MSFL and FL are used in this article to analyze functional features of forensic visual multimodal texts. From the analysis, it is expected to develop a framework of analysis that contributes to the development of research framework of the forensic-multimodal studies. Forensic linguistics limits its discussion to the use of language in the field of law, in terms of how the language is used in a judicial process from the examination on the defendant and witnesses done by the police up to the language used by judges, prosecutors, and legal counsel in the courtroom.

In relation to the parameters of multimodal and forensic linguistics, the functional features of interaction are the source of data of this research. It focuses on the motion objects such as gestures, one's gaze, head movements and the other that can have a profound effect on verbal communication in forensic case. The interaction took place in the Indonesian Court for Corruption Crimes and it is used as the source of data of this research. In this research, the problem is formulated as “What are the multimodal functional features of law enforcement and witnesses in the proceedings of forensic corruption case in Indonesia?”

Multimodal and forensic linguistic studies, as a science that is still on the lookout for its identity despite its rapid development in Indonesia since 2000's, and SFL theory has been widely spread throughout the world since the 1980's but has become more well known in Indonesia since 2013 as the foundation of the K-13 or 2013 Curriculum. In terms of the phenomena of corruption courts and due to the fact that corruption cases are currently the leading national problems faced by the Republic of Indonesia, therefore, forensic linguistic research at the theoretical level along with its various rules has been done by other researchers who put forth a theory and its implementation model of analysis yet it requires development, linking the theoretical-conceptual level as the foundation of functional linguistics based-theory which is believed to be reliable in analyzing verbal and visual discourse. The previous researche by Susanto (2017) results on theoretical-conceptual level as a basis in decoding and interpreting all verbal language in the trials to find out whether the speech recordings are spoken by the suspects or not. The task is called as Forensic Speaker Verification (FSV).

2. Literature Review

The scope of forensic linguistics both practically and theoretically in the linguistic study has been published by the Center for Strategy Development and Linguistic Diplomacy (2016) as the guidance is illustrated in the following Figure 1.

Figure 1

The Scope of Forensic Linguistic Studies (adapted from the source: Guidance of Forensic Linguistic Studies; Center for Strategy Development and Linguistic Diplomacy: 2016).

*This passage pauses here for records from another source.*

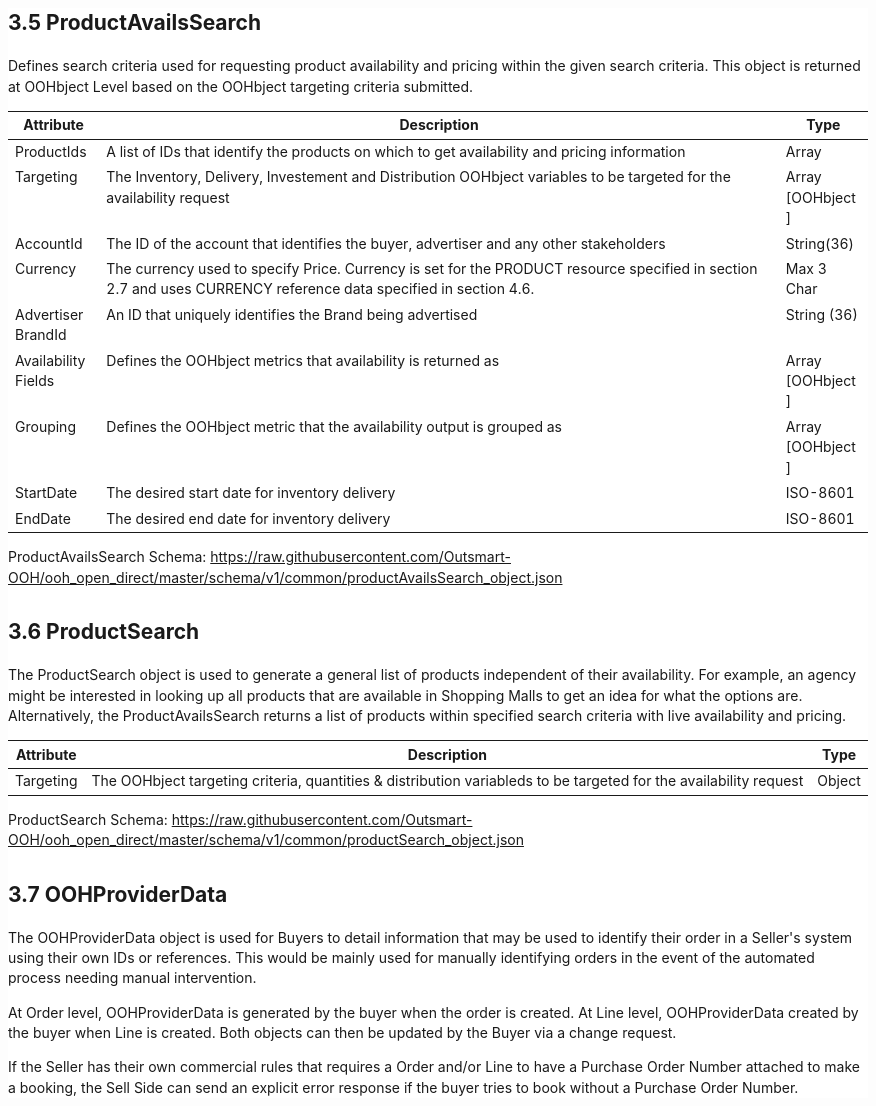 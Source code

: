 ## 3.5 ProductAvailsSearch

Defines search criteria used for requesting product availability and pricing within the given search criteria. This object is returned at OOHbject Level based on the OOHbject targeting criteria submitted.

| Attribute          | Description                                                                                                                                                      | Type               |
| ------------------ | ---------------------------------------------------------------------------------------------------------------------------------------------------------------- | ------------------ |
| ProductIds         | A list of IDs that identify the products on which to get availability and pricing information                                                                    | Array              |
| Targeting          | The Inventory, Delivery, Investement and Distribution OOHbject variables to be targeted for the availability request                                             | Array \[OOHbject\] |
| AccountId          | The ID of the account that identifies the buyer, advertiser and any other stakeholders                                                                           | String(36)         |
| Currency           | The currency used to specify Price. Currency is set for the PRODUCT resource specified in section 2.7 and uses CURRENCY reference data specified in section 4.6. | Max 3 Char         |
| AdvertiserBrandId  | An ID that uniquely identifies the Brand being advertised                                                                                                        | String (36)        |
| AvailabilityFields | Defines the OOHbject metrics that availability is returned as                                                                                                    | Array \[OOHbject\] |
| Grouping           | Defines the OOHbject metric that the availability output is grouped as                                                                                           | Array \[OOHbject\] |
| StartDate          | The desired start date for inventory delivery                                                                                                                    | ISO-8601           |
| EndDate            | The desired end date for inventory delivery                                                                                                                      | ISO-8601           |

ProductAvailsSearch Schema: https://raw.githubusercontent.com/Outsmart-OOH/ooh_open_direct/master/schema/v1/common/productAvailsSearch_object.json

## 3.6 ProductSearch

The ProductSearch object is used to generate a general list of products independent of their availability. For example, an agency might be interested in looking up all products that are available in Shopping Malls to get an idea for what the options are. Alternatively, the ProductAvailsSearch returns a list of products within specified search criteria with live availability and pricing.

| Attribute | Description                                                                                                       | Type   |
| --------- | ----------------------------------------------------------------------------------------------------------------- | ------ |
| Targeting | The OOHbject targeting criteria, quantities & distribution variableds to be targeted for the availability request | Object |

ProductSearch Schema: https://raw.githubusercontent.com/Outsmart-OOH/ooh_open_direct/master/schema/v1/common/productSearch_object.json

## 3.7 OOHProviderData

The OOHProviderData object is used for Buyers to detail information that may be used to identify their order in a Seller&#39;s system using their own IDs or references. This would be mainly used for manually identifying orders in the event of the automated process needing manual intervention.

At Order level, OOHProviderData is generated by the buyer when the order is created. At Line level, OOHProviderData created by the buyer when Line is created. Both objects can then be updated by the Buyer via a change request.

If the Seller has their own commercial rules that requires a Order and/or Line to have a Purchase Order Number attached to make a booking, the Sell Side can send an explicit error response if the buyer tries to book without a Purchase Order Number.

In the scope of analysis of forensic linguistic studies displayed in Figure 1 above, the parameters used in a forensic linguistic research in Indonesia involves three aspects, i.e. (1) language in legal products, (2) language in courts, and (3) language as evidence; focusing on written and oral language. The linguistic aspects scientifically studied in a forensic linguistic research focuses on phonetics and phonology in forensic phonetics, morphology, syntax, semantics, pragmatics and socio-pragmatics, language styles, discourse analysis, linguistic proficiency, dialectology, language honesty, analysis of language structure and authorship.

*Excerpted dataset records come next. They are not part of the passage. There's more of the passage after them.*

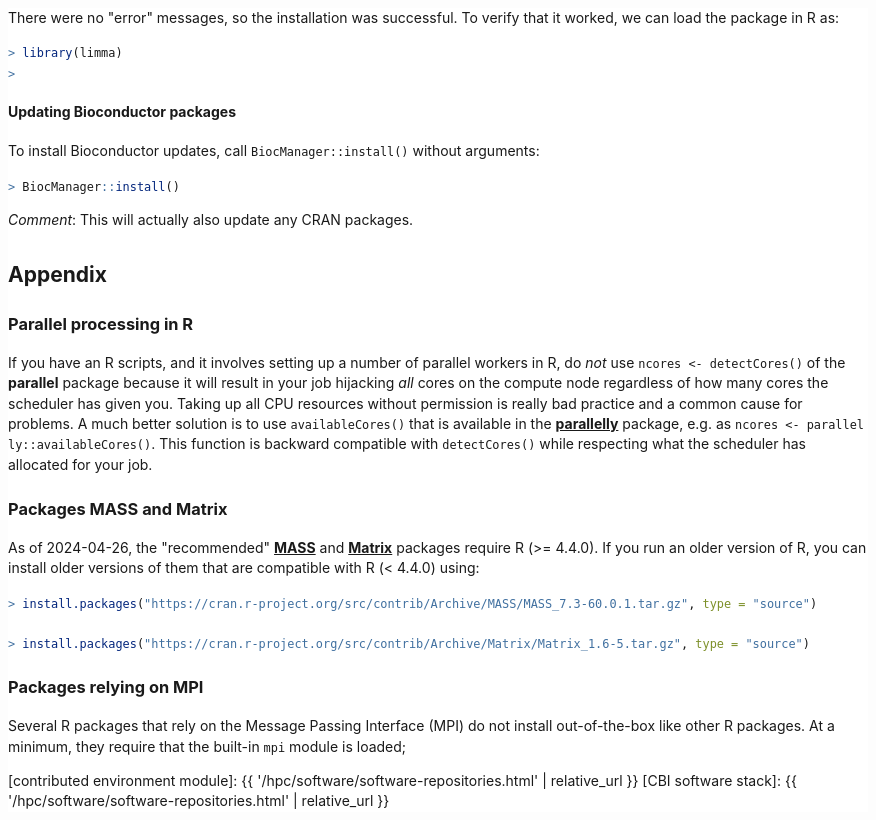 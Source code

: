 There were no "error" messages, so the installation was successful.
To verify that it worked, we can load the package in R as:

```r
> library(limma)
>
```


#### Updating Bioconductor packages

To install Bioconductor updates, call `BiocManager::install()` without arguments:

```r
> BiocManager::install()
```

_Comment_: This will actually also update any CRAN packages.



## Appendix

### Parallel processing in R

If you have an R scripts, and it involves setting up a number of
parallel workers in R, do _not_ use `ncores <- detectCores()` of the
**parallel** package because it will result in your job hijacking
_all_ cores on the compute node regardless of how many cores the
scheduler has given you.  Taking up all CPU resources without
permission is really bad practice and a common cause for problems.  A
much better solution is to use `availableCores()` that is available in
the **[parallelly]** package, e.g. as `ncores <-
parallelly::availableCores()`.  This function is backward compatible
with `detectCores()` while respecting what the scheduler has allocated
for your job.


### Packages MASS and Matrix

As of 2024-04-26, the "recommended" **[MASS]** and **[Matrix]**
packages require R (>= 4.4.0). If you run an older version of R, you
can install older versions of them that are compatible with R (<
4.4.0) using:

```r
> install.packages("https://cran.r-project.org/src/contrib/Archive/MASS/MASS_7.3-60.0.1.tar.gz", type = "source")

> install.packages("https://cran.r-project.org/src/contrib/Archive/Matrix/Matrix_1.6-5.tar.gz", type = "source")
```


### Packages relying on MPI

Several R packages that rely on the Message Passing Interface (MPI) do
not install out-of-the-box like other R packages.  At a minimum, they
require that the built-in `mpi` module is loaded;


[CRAN]: https://cran.r-project.org/
[Bioconductor]: https://bioconductor.org/
[bigGP]: https://cran.r-project.org/package=bigGP
[BiocManager]: https://cran.r-project.org/package=BiocManager
[parallelly]: https://cran.r-project.org/package=parallelly
[jqr]: https://cran.r-project.org/package=jqr
[MASS]: https://cran.r-project.org/package=MASS
[Matrix]: https://cran.r-project.org/package=Matrix
[pbdMPI]: https://cran.r-project.org/package=pbdMPI
[pbdPROF]: https://cran.r-project.org/package=pbdPROF
[rjags]: https://cran.r-project.org/package=rjags
[RcppGSL]: https://cran.r-project.org/package=RcppGSL
[Rmpi]: https://cran.r-project.org/package=Rmpi
[tfevents]: https://cran.r-project.org/package=tfevents
[udunits2]: https://cran.r-project.org/package=udunits2
[valse]: https://cran.r-project.org/package=valse
[zoo]: https://cran.r-project.org/package=zoo
[limma]: https://bioconductor.org/packages/limma/
[contributed environment module]: {{ '/hpc/software/software-repositories.html' | relative_url }}
[CBI software stack]: {{ '/hpc/software/software-repositories.html' | relative_url }}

Forensic phonetic analysis identifies the acoustic sound quality of the speaker to identify various sounds previously heard, speaker profiling, voice recording to check the authentication and speech coding in an argumentation [3]. The morphological examination is to (a) conform of morphological processes of words in legal products with their grammatical rules and (b) its tendency that certain morpheme to be used in a person's language style can be distinguished from his/her language so they can be used in the analysis process of author identification. Through syntax, the identification can be used as (a) the compatibility of sentences with their grammatical rules, (b) of the original author of a work, (c) the analysis of transitivity in a critical systemic discourse analysis, and (d) the simplification of complex sentences as well as semantics analysis of linguistic meaning of a legal product to investigate the ambiguity of meanings which can lead to multiple interpretations of such legal product, and the discourse meaning investigate the choice of word that has a particular meaning both literally and figuratively which implies the specific purpose of the speaker.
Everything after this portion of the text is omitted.